DATA FOR REVIEW START

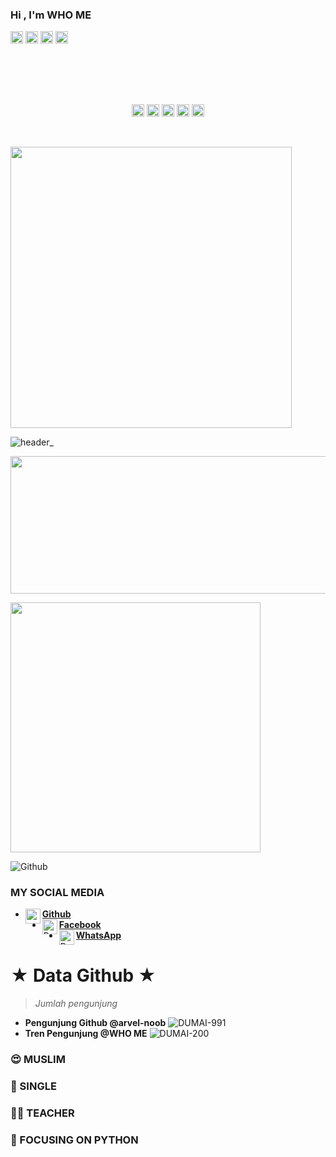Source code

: ### Hi , I'm WHO ME 
<a href="https://linkedin.com/" target="_blank"><img align="center" src="https://cdn.jsdelivr.net/npm/simple-icons@3.0.1/icons/linkedin.svg" alt="dephraiim" height="20" width="20" /></a>
<a href="https://stackoverflow.com/" target="_blank"><img align="center" src="https://cdn.jsdelivr.net/npm/simple-icons@3.0.1/icons/stackoverflow.svg" alt="dephraiim" height="20" width="20" /></a>
<a href="https://instagram.com/" target="_blank"><img align="center" src="https://cdn.jsdelivr.net/npm/simple-icons@3.0.1/icons/instagram.svg" alt="dephraiim" height="20" width="20" /></a>
  <a href="https://dev.to/dephraiim" target="_blank"><img align="center" src="https://cdn.jsdelivr.net/npm/simple-icons@3.0.1/icons/dev-dot-to.svg" alt="dephraiim" height="20" width="20" /></a>
</p>
<br>
<br>
<br>
<br>
<p align="center">
<a href="https://twitter.com/" target="_blank"><img align="center" src="https://cdn.jsdelivr.net/npm/simple-icons@3.0.1/icons/twitter.svg" alt="dephraiim" height="20" width="20" /></a>
<a href="https://linkedin.com/" target="_blank"><img align="center" src="https://cdn.jsdelivr.net/npm/simple-icons@3.0.1/icons/linkedin.svg" alt="dephraiim" height="20" width="20" /></a>
<a href="https://stackoverflow.com/" target="_blank"><img align="center" src="https://cdn.jsdelivr.net/npm/simple-icons@3.0.1/icons/stackoverflow.svg" alt="dephraiim" height="20" width="20" /></a>
<a href="https://instagram.com/" target="_blank"><img align="center" src="https://cdn.jsdelivr.net/npm/simple-icons@3.0.1/icons/instagram.svg" alt="dephraiim" height="20" width="20" /></a>
  <a href="https://dev.to/dephraiim" target="_blank"><img align="center" src="https://cdn.jsdelivr.net/npm/simple-icons@3.0.1/icons/dev-dot-to.svg" alt="dephraiim" height="20" width="20" /></a>
</p>
<br>
<br>
     
<img align='kanan' src="https://media.giphy.com/media/836HiJc7pgzy8iNXCn/giphy.gif" width="450" />

![header_](https://user-images.githubusercontent.com/77473259/128132436-d8e852dd-bc5b-41a2-9ce4-46b6aad27ad8.png)
<p align="center">
  <img width="600" height="220" src="https://github-readme-stats.vercel.app/api?username=arvel-noob&show_icons=true&theme=chartreuse-dark&locale=id">
</p>
  <img src = "https://github-readme-streak-stats.herokuapp.com?user=arvel-noob&theme=dark&hide_border=true" width = 400>
</p>



<!-- Gambar apa pun disejajarkan ke kanan. Hati-hati lebarnya -->
<img lebar="55%" align="kanan" alt="Github" src="https://raw.githubusercontent.com/onimur/.github/master/.resources/git-header.svg" />

### MY SOCIAL MEDIA

* [<img alt="arvel-noob Github" align="left" width="24px" src="https://cdn.jsdelivr.net/npm/simple-icons@v3/icons/github.svg" /><b>Github</b>](https://github.com/arvel-noob)<br>
* [<img alt="ProfAcc Facebook" align="left" width="24px" src="https://cdn.jsdelivr.net/npm/simple-icons@v3/icons/facebook.svg" /><b>Facebook</b>](https://www.facebook.com/profile.php?id=100079899961820)<br>
* [<img alt="ProfAcc Whatsapp" align="left" width="24px" src="https://cdn.jsdelivr.net/npm/simple-icons@v3/icons/whatsapp.svg" /><b>WhatsApp</b>](https://wa.me/6283843614174?text=Asalamualaikum+Mas)<br>

# ★ Data Github ★
>
> *Jumlah pengunjung*
* **Pengunjung Github @arvel-noob**
![DUMAI-991](https://komarev.com/ghpvc/?username=Dumai-991&color=blue)
* **Tren Pengunjung @WHO ME**
![DUMAI-200](https://komarev.com/ghpvc/?username=Dumai-200&color=blue)
>
### 😍 MUSLIM
### 🌚 SINGLE
### 👩‍💻 TEACHER
### 🌟 FOCUSING ON PYTHON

DATA FOR REVIEW END

# YOUR INSTRUCTIONS
When a line in the records above contains the word "kanan", copy it.

# RESULT OF THE EXERCISE
<img align='kanan' src="https://media.giphy.com/media/836HiJc7pgzy8iNXCn/giphy.gif" width="450" />
<!-- Gambar apa pun disejajarkan ke kanan. Hati-hati lebarnya -->
<img lebar="55%" align="kanan" alt="Github" src="https://raw.githubusercontent.com/onimur/.github/master/.resources/git-header.svg" />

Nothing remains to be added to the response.